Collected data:
------------
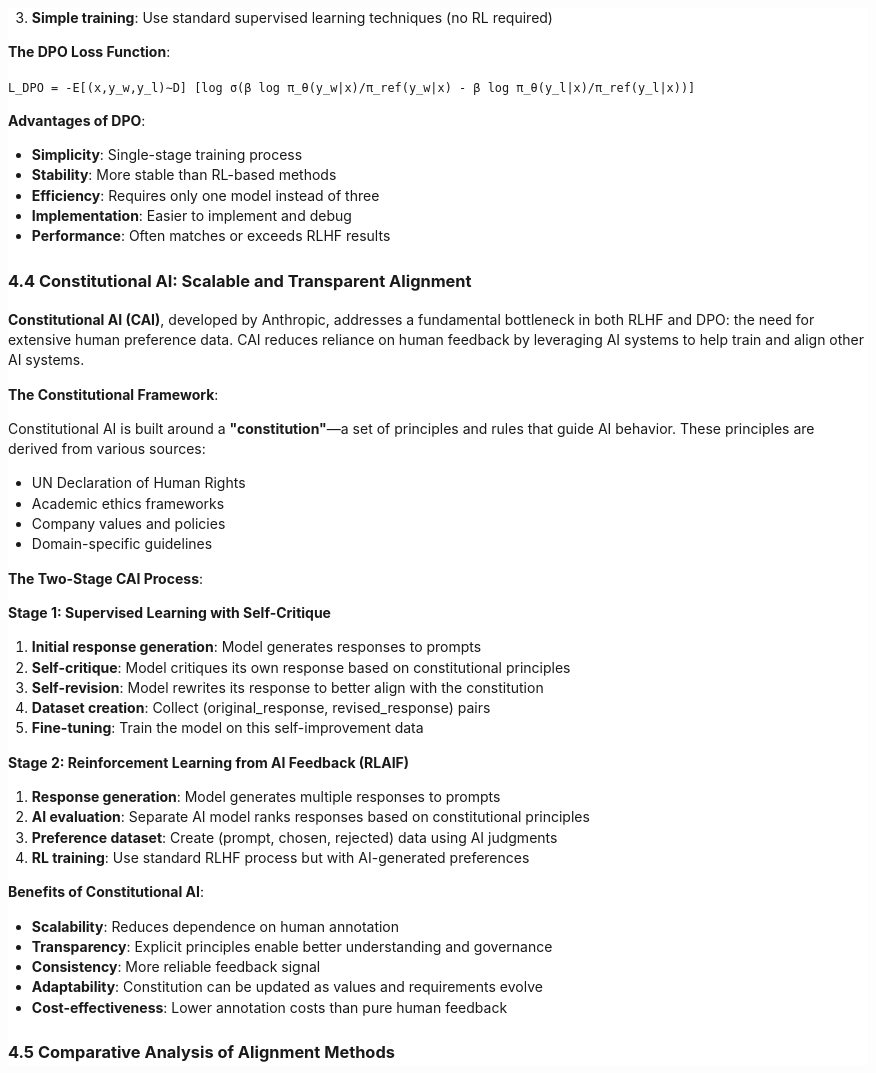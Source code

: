 3. **Simple training**: Use standard supervised learning techniques (no RL required)

**The DPO Loss Function**:
```
L_DPO = -E[(x,y_w,y_l)∼D] [log σ(β log π_θ(y_w|x)/π_ref(y_w|x) - β log π_θ(y_l|x)/π_ref(y_l|x))]
```

**Advantages of DPO**:

- **Simplicity**: Single-stage training process
- **Stability**: More stable than RL-based methods
- **Efficiency**: Requires only one model instead of three
- **Implementation**: Easier to implement and debug
- **Performance**: Often matches or exceeds RLHF results

### 4.4 Constitutional AI: Scalable and Transparent Alignment

**Constitutional AI (CAI)**, developed by Anthropic, addresses a fundamental bottleneck in both RLHF and DPO: the need for extensive human preference data. CAI reduces reliance on human feedback by leveraging AI systems to help train and align other AI systems.

**The Constitutional Framework**:

Constitutional AI is built around a **"constitution"**—a set of principles and rules that guide AI behavior. These principles are derived from various sources:
- UN Declaration of Human Rights
- Academic ethics frameworks  
- Company values and policies
- Domain-specific guidelines

**The Two-Stage CAI Process**:

**Stage 1: Supervised Learning with Self-Critique**
1. **Initial response generation**: Model generates responses to prompts
2. **Self-critique**: Model critiques its own response based on constitutional principles
3. **Self-revision**: Model rewrites its response to better align with the constitution
4. **Dataset creation**: Collect (original_response, revised_response) pairs
5. **Fine-tuning**: Train the model on this self-improvement data

**Stage 2: Reinforcement Learning from AI Feedback (RLAIF)**
1. **Response generation**: Model generates multiple responses to prompts
2. **AI evaluation**: Separate AI model ranks responses based on constitutional principles
3. **Preference dataset**: Create (prompt, chosen, rejected) data using AI judgments
4. **RL training**: Use standard RLHF process but with AI-generated preferences

**Benefits of Constitutional AI**:

- **Scalability**: Reduces dependence on human annotation
- **Transparency**: Explicit principles enable better understanding and governance
- **Consistency**: More reliable feedback signal
- **Adaptability**: Constitution can be updated as values and requirements evolve
- **Cost-effectiveness**: Lower annotation costs than pure human feedback

### 4.5 Comparative Analysis of Alignment Methods
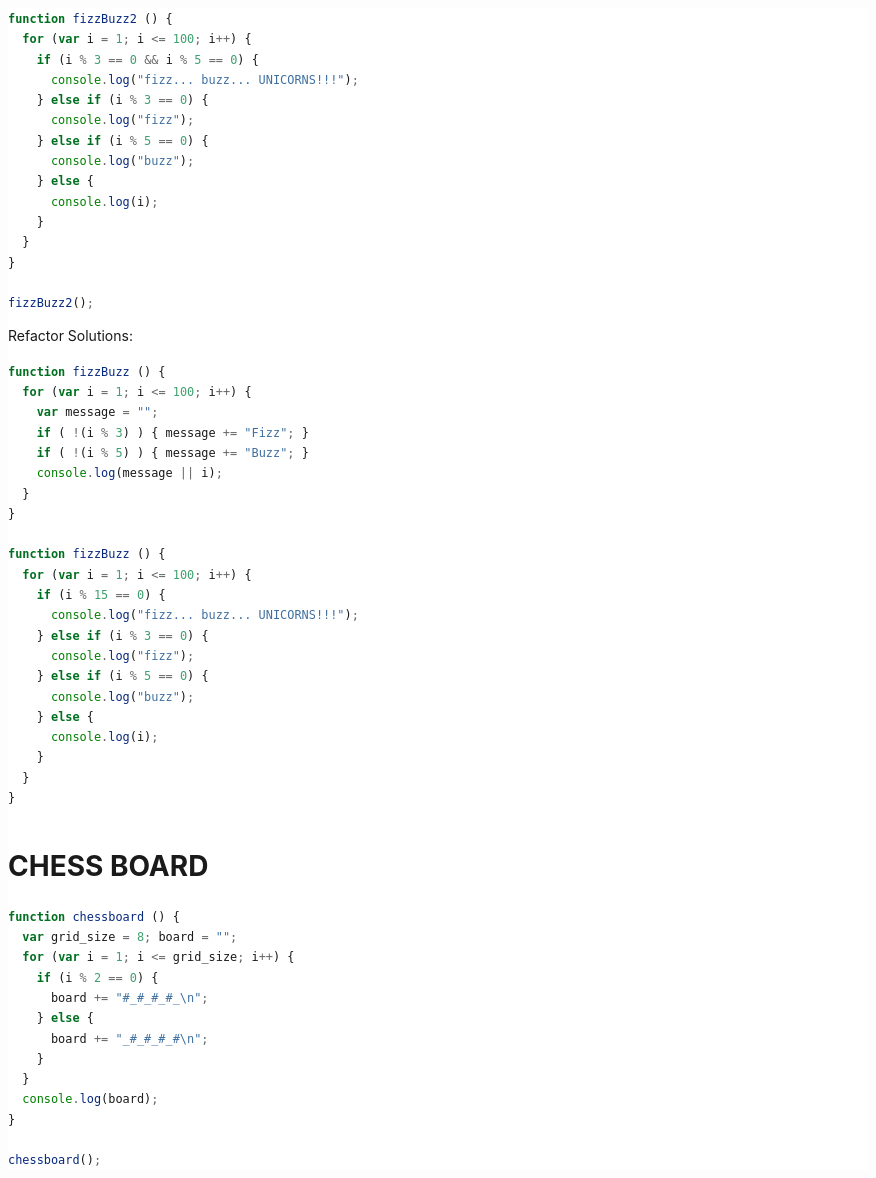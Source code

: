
 ```javascript
function fizzBuzz2 () {
  for (var i = 1; i <= 100; i++) {
    if (i % 3 == 0 && i % 5 == 0) {
      console.log("fizz... buzz... UNICORNS!!!");
    } else if (i % 3 == 0) {
      console.log("fizz");
    } else if (i % 5 == 0) {
      console.log("buzz");
    } else {
      console.log(i);
    }
  }
}

fizzBuzz2();

```

Refactor Solutions:
```javascript
function fizzBuzz () {
  for (var i = 1; i <= 100; i++) {
    var message = "";
    if ( !(i % 3) ) { message += "Fizz"; }
    if ( !(i % 5) ) { message += "Buzz"; }
    console.log(message || i);
  }
}

function fizzBuzz () {
  for (var i = 1; i <= 100; i++) {
    if (i % 15 == 0) {
      console.log("fizz... buzz... UNICORNS!!!");
    } else if (i % 3 == 0) {
      console.log("fizz");
    } else if (i % 5 == 0) {
      console.log("buzz");
    } else {
      console.log(i);
    }
  }
}

```

# CHESS BOARD

```javascript
function chessboard () {
  var grid_size = 8; board = "";
  for (var i = 1; i <= grid_size; i++) {
    if (i % 2 == 0) {
      board += "#_#_#_#_\n";
    } else {
      board += "_#_#_#_#\n";
    }
  }
  console.log(board);
}

chessboard();
```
------------
> _Requirement_
Restate, word for word, the entries above, dropping any picture.

> _Expected answer_
Source code

: 3. **Simple training**: Use standard supervised learning techniques (no RL required)

**The DPO Loss Function**:
```
L_DPO = -E[(x,y_w,y_l)∼D] [log σ(β log π_θ(y_w|x)/π_ref(y_w|x) - β log π_θ(y_l|x)/π_ref(y_l|x))]
```

**Advantages of DPO**:

- **Simplicity**: Single-stage training process
- **Stability**: More stable than RL-based methods
- **Efficiency**: Requires only one model instead of three
- **Implementation**: Easier to implement and debug
- **Performance**: Often matches or exceeds RLHF results

### 4.4 Constitutional AI: Scalable and Transparent Alignment

**Constitutional AI (CAI)**, developed by Anthropic, addresses a fundamental bottleneck in both RLHF and DPO: the need for extensive human preference data. CAI reduces reliance on human feedback by leveraging AI systems to help train and align other AI systems.

**The Constitutional Framework**:

Constitutional AI is built around a **"constitution"**—a set of principles and rules that guide AI behavior. These principles are derived from various sources:
- UN Declaration of Human Rights
- Academic ethics frameworks  
- Company values and policies
- Domain-specific guidelines

**The Two-Stage CAI Process**:

**Stage 1: Supervised Learning with Self-Critique**
1. **Initial response generation**: Model generates responses to prompts
2. **Self-critique**: Model critiques its own response based on constitutional principles
3. **Self-revision**: Model rewrites its response to better align with the constitution
4. **Dataset creation**: Collect (original_response, revised_response) pairs
5. **Fine-tuning**: Train the model on this self-improvement data

**Stage 2: Reinforcement Learning from AI Feedback (RLAIF)**
1. **Response generation**: Model generates multiple responses to prompts
2. **AI evaluation**: Separate AI model ranks responses based on constitutional principles
3. **Preference dataset**: Create (prompt, chosen, rejected) data using AI judgments
4. **RL training**: Use standard RLHF process but with AI-generated preferences

**Benefits of Constitutional AI**:

- **Scalability**: Reduces dependence on human annotation
- **Transparency**: Explicit principles enable better understanding and governance
- **Consistency**: More reliable feedback signal
- **Adaptability**: Constitution can be updated as values and requirements evolve
- **Cost-effectiveness**: Lower annotation costs than pure human feedback

### 4.5 Comparative Analysis of Alignment Methods
Source code

:
 ```javascript
function fizzBuzz2 () {
  for (var i = 1; i <= 100; i++) {
    if (i % 3 == 0 && i % 5 == 0) {
      console.log("fizz... buzz... UNICORNS!!!");
    } else if (i % 3 == 0) {
      console.log("fizz");
    } else if (i % 5 == 0) {
      console.log("buzz");
    } else {
      console.log(i);
    }
  }
}

fizzBuzz2();

```

Refactor Solutions:
```javascript
function fizzBuzz () {
  for (var i = 1; i <= 100; i++) {
    var message = "";
    if ( !(i % 3) ) { message += "Fizz"; }
    if ( !(i % 5) ) { message += "Buzz"; }
    console.log(message || i);
  }
}

function fizzBuzz () {
  for (var i = 1; i <= 100; i++) {
    if (i % 15 == 0) {
      console.log("fizz... buzz... UNICORNS!!!");
    } else if (i % 3 == 0) {
      console.log("fizz");
    } else if (i % 5 == 0) {
      console.log("buzz");
    } else {
      console.log(i);
    }
  }
}

```

# CHESS BOARD

```javascript
function chessboard () {
  var grid_size = 8; board = "";
  for (var i = 1; i <= grid_size; i++) {
    if (i % 2 == 0) {
      board += "#_#_#_#_\n";
    } else {
      board += "_#_#_#_#\n";
    }
  }
  console.log(board);
}

chessboard();
```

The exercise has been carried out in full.